— DIRECTIONS FOR THIS TASK —
Using the records below, write out again exactly the lines that begin at the line containing "domains, we manually" and end at the line containing "logfire 2024-04-23 124 23239", and no other lines.

[Stored data entries]
►
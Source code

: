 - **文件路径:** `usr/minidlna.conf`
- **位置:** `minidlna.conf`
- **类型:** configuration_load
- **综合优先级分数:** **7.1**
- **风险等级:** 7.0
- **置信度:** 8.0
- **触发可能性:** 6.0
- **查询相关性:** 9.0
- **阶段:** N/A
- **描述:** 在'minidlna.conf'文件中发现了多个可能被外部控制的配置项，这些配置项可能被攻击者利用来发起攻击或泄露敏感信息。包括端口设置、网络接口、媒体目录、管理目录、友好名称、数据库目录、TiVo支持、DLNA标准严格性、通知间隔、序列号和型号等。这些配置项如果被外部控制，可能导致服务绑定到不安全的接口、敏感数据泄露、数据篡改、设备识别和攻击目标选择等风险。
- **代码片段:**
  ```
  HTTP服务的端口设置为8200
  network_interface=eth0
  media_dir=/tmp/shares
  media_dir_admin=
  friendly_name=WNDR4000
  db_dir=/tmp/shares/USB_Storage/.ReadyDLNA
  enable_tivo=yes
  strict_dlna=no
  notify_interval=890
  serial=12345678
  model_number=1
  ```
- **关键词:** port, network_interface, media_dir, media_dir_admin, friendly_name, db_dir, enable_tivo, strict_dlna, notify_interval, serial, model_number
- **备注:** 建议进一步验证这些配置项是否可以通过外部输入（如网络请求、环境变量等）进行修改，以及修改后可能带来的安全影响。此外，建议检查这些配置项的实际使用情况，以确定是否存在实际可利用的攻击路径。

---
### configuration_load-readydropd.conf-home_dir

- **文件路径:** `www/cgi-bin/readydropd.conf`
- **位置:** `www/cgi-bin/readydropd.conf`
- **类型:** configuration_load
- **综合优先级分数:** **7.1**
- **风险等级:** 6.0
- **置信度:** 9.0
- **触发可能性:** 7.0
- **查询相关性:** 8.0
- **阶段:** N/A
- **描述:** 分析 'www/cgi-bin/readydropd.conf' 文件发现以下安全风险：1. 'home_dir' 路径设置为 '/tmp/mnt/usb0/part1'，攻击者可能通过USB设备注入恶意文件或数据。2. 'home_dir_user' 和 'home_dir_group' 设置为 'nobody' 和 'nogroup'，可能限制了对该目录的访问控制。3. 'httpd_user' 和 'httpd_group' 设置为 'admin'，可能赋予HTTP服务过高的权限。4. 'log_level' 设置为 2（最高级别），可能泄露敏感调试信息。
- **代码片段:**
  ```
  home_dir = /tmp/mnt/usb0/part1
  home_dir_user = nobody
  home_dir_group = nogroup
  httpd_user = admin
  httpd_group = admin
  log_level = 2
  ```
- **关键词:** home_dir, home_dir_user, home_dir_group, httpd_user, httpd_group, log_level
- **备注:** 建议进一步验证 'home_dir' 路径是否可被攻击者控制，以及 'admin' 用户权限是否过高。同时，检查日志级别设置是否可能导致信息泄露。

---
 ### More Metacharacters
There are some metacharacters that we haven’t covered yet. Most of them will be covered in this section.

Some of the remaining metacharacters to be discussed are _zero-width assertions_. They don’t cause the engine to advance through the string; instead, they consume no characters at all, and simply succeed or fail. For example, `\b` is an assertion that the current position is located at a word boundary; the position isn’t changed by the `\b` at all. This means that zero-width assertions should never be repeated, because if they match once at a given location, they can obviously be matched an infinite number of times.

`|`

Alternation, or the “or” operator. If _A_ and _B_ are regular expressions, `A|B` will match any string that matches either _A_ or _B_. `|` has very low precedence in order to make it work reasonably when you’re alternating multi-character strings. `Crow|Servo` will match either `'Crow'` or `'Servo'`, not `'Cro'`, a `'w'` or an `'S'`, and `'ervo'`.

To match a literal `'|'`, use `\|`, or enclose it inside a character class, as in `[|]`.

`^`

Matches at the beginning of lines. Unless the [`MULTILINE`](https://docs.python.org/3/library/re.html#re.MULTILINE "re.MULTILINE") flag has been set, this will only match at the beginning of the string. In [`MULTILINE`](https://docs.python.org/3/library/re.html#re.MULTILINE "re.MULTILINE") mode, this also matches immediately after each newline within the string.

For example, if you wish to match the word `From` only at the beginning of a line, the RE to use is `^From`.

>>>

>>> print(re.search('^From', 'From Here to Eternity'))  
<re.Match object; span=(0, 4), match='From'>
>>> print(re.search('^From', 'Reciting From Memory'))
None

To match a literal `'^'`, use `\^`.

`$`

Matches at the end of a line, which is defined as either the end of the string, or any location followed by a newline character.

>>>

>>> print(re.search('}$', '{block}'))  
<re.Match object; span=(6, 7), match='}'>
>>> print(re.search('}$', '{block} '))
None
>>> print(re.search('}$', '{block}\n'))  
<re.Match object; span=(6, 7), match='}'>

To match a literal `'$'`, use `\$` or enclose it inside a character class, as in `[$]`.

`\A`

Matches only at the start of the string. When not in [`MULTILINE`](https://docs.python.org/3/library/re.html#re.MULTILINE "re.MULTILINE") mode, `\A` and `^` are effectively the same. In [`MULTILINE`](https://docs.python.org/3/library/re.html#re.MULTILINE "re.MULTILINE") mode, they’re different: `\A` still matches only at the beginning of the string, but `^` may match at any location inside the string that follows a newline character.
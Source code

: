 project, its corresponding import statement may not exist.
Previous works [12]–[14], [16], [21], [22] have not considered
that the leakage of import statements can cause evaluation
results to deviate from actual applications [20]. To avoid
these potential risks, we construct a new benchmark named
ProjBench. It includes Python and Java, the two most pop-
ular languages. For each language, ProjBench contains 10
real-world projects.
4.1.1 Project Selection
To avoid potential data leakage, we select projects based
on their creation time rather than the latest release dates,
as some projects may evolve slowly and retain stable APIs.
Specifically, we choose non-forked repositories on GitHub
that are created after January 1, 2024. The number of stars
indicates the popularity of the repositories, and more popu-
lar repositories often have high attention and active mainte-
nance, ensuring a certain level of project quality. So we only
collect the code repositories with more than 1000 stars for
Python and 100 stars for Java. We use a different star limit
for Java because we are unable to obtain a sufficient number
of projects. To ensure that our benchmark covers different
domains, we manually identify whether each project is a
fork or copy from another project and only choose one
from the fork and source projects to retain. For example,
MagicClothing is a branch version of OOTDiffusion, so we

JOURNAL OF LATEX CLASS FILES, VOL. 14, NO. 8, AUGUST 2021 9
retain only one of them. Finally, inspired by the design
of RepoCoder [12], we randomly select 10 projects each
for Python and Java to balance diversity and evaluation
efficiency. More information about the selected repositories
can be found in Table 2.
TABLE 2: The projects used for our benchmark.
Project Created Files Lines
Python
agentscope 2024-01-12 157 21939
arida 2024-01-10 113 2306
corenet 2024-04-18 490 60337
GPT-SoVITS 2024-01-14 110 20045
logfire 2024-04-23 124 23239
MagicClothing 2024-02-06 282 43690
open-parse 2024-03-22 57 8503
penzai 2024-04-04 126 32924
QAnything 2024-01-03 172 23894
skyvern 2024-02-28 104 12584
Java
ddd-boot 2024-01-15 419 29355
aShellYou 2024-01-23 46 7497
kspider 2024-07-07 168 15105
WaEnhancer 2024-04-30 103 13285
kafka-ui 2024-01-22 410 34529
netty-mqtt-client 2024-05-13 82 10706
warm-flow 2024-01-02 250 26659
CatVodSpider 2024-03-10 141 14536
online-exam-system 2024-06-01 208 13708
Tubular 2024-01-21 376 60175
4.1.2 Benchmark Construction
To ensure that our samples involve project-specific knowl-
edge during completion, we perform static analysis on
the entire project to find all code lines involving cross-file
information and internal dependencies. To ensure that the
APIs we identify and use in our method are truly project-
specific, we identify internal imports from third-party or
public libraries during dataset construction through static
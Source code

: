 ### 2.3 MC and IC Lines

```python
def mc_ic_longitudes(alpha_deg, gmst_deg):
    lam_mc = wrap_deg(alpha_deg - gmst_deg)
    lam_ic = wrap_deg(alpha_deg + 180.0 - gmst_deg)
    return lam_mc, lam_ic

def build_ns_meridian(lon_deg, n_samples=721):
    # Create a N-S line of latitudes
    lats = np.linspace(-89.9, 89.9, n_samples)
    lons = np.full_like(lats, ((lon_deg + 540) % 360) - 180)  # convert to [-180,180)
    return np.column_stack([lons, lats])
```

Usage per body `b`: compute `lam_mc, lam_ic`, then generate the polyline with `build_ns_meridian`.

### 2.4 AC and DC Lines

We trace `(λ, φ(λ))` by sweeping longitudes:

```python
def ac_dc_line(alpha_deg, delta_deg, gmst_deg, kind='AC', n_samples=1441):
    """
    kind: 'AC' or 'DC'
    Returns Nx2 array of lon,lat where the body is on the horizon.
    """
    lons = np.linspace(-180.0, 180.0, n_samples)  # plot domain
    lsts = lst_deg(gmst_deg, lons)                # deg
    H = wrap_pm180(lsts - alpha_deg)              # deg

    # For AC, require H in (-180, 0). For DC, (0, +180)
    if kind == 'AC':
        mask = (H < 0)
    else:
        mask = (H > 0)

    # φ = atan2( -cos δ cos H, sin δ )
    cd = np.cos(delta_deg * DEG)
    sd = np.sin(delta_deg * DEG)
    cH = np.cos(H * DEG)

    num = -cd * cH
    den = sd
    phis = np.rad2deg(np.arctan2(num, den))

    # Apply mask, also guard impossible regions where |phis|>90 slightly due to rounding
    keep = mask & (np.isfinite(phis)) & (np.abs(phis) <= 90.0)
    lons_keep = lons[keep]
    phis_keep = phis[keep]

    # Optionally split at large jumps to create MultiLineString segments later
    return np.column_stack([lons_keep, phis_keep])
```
◄
— COMPLETED EXERCISE —
domains, we manually identify whether each project is a
fork or copy from another project and only choose one
from the fork and source projects to retain. For example,
MagicClothing is a branch version of OOTDiffusion, so we

JOURNAL OF LATEX CLASS FILES, VOL. 14, NO. 8, AUGUST 2021 9
retain only one of them. Finally, inspired by the design
of RepoCoder [12], we randomly select 10 projects each
for Python and Java to balance diversity and evaluation
efficiency. More information about the selected repositories
can be found in Table 2.
TABLE 2: The projects used for our benchmark.
Project Created Files Lines
Python
agentscope 2024-01-12 157 21939
arida 2024-01-10 113 2306
corenet 2024-04-18 490 60337
GPT-SoVITS 2024-01-14 110 20045
logfire 2024-04-23 124 23239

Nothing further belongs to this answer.